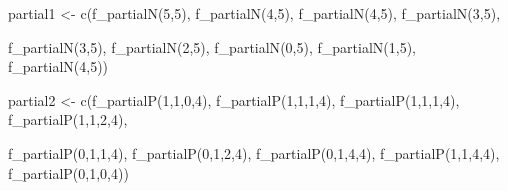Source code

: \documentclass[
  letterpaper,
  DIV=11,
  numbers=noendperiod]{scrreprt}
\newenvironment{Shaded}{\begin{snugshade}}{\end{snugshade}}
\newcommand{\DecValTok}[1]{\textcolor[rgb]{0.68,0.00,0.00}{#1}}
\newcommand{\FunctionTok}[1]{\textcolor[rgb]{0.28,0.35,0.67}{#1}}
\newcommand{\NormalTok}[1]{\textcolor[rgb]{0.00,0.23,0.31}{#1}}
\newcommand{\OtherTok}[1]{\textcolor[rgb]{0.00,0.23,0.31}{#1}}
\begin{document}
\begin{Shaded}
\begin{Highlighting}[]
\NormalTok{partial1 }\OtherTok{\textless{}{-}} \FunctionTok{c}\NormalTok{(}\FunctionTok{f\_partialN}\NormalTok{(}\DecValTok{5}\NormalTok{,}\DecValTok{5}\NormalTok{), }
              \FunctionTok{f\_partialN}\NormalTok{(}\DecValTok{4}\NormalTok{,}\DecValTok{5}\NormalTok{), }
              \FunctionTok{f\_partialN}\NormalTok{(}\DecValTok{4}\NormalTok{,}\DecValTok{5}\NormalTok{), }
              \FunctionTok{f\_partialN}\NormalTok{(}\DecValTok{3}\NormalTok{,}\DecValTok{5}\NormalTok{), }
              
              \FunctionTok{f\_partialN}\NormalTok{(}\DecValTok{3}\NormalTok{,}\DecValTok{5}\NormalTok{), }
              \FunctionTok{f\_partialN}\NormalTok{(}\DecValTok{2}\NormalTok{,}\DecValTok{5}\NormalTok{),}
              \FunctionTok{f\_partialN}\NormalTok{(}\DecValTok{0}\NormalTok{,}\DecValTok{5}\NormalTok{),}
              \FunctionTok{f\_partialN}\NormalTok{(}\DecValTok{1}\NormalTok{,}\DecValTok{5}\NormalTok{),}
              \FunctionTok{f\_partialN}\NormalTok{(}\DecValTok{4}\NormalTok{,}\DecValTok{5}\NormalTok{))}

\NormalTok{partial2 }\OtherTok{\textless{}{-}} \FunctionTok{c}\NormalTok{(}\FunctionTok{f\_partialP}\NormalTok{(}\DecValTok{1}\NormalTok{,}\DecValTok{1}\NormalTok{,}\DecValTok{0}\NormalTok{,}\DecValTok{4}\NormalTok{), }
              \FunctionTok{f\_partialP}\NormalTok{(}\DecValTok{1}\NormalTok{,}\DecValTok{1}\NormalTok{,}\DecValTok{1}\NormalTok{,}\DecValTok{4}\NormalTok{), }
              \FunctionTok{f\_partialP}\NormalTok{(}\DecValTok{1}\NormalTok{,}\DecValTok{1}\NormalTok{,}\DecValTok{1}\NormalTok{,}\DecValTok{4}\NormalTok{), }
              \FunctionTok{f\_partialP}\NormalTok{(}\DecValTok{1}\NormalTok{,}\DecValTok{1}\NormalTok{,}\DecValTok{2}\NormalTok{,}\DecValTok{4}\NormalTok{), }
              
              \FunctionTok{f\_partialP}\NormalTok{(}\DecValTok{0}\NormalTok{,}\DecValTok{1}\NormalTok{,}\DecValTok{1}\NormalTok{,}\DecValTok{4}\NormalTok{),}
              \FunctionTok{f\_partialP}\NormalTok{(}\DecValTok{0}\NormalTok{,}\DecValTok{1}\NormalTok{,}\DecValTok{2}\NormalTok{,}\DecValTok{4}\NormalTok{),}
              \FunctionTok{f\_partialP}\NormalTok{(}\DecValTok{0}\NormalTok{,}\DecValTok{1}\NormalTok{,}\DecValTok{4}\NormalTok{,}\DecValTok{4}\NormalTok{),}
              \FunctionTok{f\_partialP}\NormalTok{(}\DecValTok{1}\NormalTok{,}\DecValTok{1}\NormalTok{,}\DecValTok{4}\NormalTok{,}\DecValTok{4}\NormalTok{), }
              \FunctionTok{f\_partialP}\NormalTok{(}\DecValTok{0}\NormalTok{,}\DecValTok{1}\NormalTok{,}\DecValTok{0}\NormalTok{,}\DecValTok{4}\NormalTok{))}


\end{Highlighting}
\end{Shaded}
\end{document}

══════════

▸ What the exercise asks: A precise copy of each record, with the images removed, should be output.

▸ Answer to this exercise:
Source code

: \documentclass[
  letterpaper,
  DIV=11,
  numbers=noendperiod]{scrreprt}
\newenvironment{Shaded}{\begin{snugshade}}{\end{snugshade}}
\newcommand{\DecValTok}[1]{\textcolor[rgb]{0.68,0.00,0.00}{#1}}
\newcommand{\FunctionTok}[1]{\textcolor[rgb]{0.28,0.35,0.67}{#1}}
\newcommand{\NormalTok}[1]{\textcolor[rgb]{0.00,0.23,0.31}{#1}}
\newcommand{\OtherTok}[1]{\textcolor[rgb]{0.00,0.23,0.31}{#1}}
\begin{document}
\begin{Shaded}
\begin{Highlighting}[]
\NormalTok{partial1 }\OtherTok{\textless{}{-}} \FunctionTok{c}\NormalTok{(}\FunctionTok{f\_partialN}\NormalTok{(}\DecValTok{5}\NormalTok{,}\DecValTok{5}\NormalTok{), }
              \FunctionTok{f\_partialN}\NormalTok{(}\DecValTok{4}\NormalTok{,}\DecValTok{5}\NormalTok{), }
              \FunctionTok{f\_partialN}\NormalTok{(}\DecValTok{4}\NormalTok{,}\DecValTok{5}\NormalTok{), }
              \FunctionTok{f\_partialN}\NormalTok{(}\DecValTok{3}\NormalTok{,}\DecValTok{5}\NormalTok{), }
              
              \FunctionTok{f\_partialN}\NormalTok{(}\DecValTok{3}\NormalTok{,}\DecValTok{5}\NormalTok{), }
              \FunctionTok{f\_partialN}\NormalTok{(}\DecValTok{2}\NormalTok{,}\DecValTok{5}\NormalTok{),}
              \FunctionTok{f\_partialN}\NormalTok{(}\DecValTok{0}\NormalTok{,}\DecValTok{5}\NormalTok{),}
              \FunctionTok{f\_partialN}\NormalTok{(}\DecValTok{1}\NormalTok{,}\DecValTok{5}\NormalTok{),}
              \FunctionTok{f\_partialN}\NormalTok{(}\DecValTok{4}\NormalTok{,}\DecValTok{5}\NormalTok{))}

\NormalTok{partial2 }\OtherTok{\textless{}{-}} \FunctionTok{c}\NormalTok{(}\FunctionTok{f\_partialP}\NormalTok{(}\DecValTok{1}\NormalTok{,}\DecValTok{1}\NormalTok{,}\DecValTok{0}\NormalTok{,}\DecValTok{4}\NormalTok{), }
              \FunctionTok{f\_partialP}\NormalTok{(}\DecValTok{1}\NormalTok{,}\DecValTok{1}\NormalTok{,}\DecValTok{1}\NormalTok{,}\DecValTok{4}\NormalTok{), }
              \FunctionTok{f\_partialP}\NormalTok{(}\DecValTok{1}\NormalTok{,}\DecValTok{1}\NormalTok{,}\DecValTok{1}\NormalTok{,}\DecValTok{4}\NormalTok{), }
              \FunctionTok{f\_partialP}\NormalTok{(}\DecValTok{1}\NormalTok{,}\DecValTok{1}\NormalTok{,}\DecValTok{2}\NormalTok{,}\DecValTok{4}\NormalTok{), }
              
              \FunctionTok{f\_partialP}\NormalTok{(}\DecValTok{0}\NormalTok{,}\DecValTok{1}\NormalTok{,}\DecValTok{1}\NormalTok{,}\DecValTok{4}\NormalTok{),}
              \FunctionTok{f\_partialP}\NormalTok{(}\DecValTok{0}\NormalTok{,}\DecValTok{1}\NormalTok{,}\DecValTok{2}\NormalTok{,}\DecValTok{4}\NormalTok{),}
              \FunctionTok{f\_partialP}\NormalTok{(}\DecValTok{0}\NormalTok{,}\DecValTok{1}\NormalTok{,}\DecValTok{4}\NormalTok{,}\DecValTok{4}\NormalTok{),}
              \FunctionTok{f\_partialP}\NormalTok{(}\DecValTok{1}\NormalTok{,}\DecValTok{1}\NormalTok{,}\DecValTok{4}\NormalTok{,}\DecValTok{4}\NormalTok{), }
              \FunctionTok{f\_partialP}\NormalTok{(}\DecValTok{0}\NormalTok{,}\DecValTok{1}\NormalTok{,}\DecValTok{0}\NormalTok{,}\DecValTok{4}\NormalTok{))}


\end{Highlighting}
\end{Shaded}
\end{document}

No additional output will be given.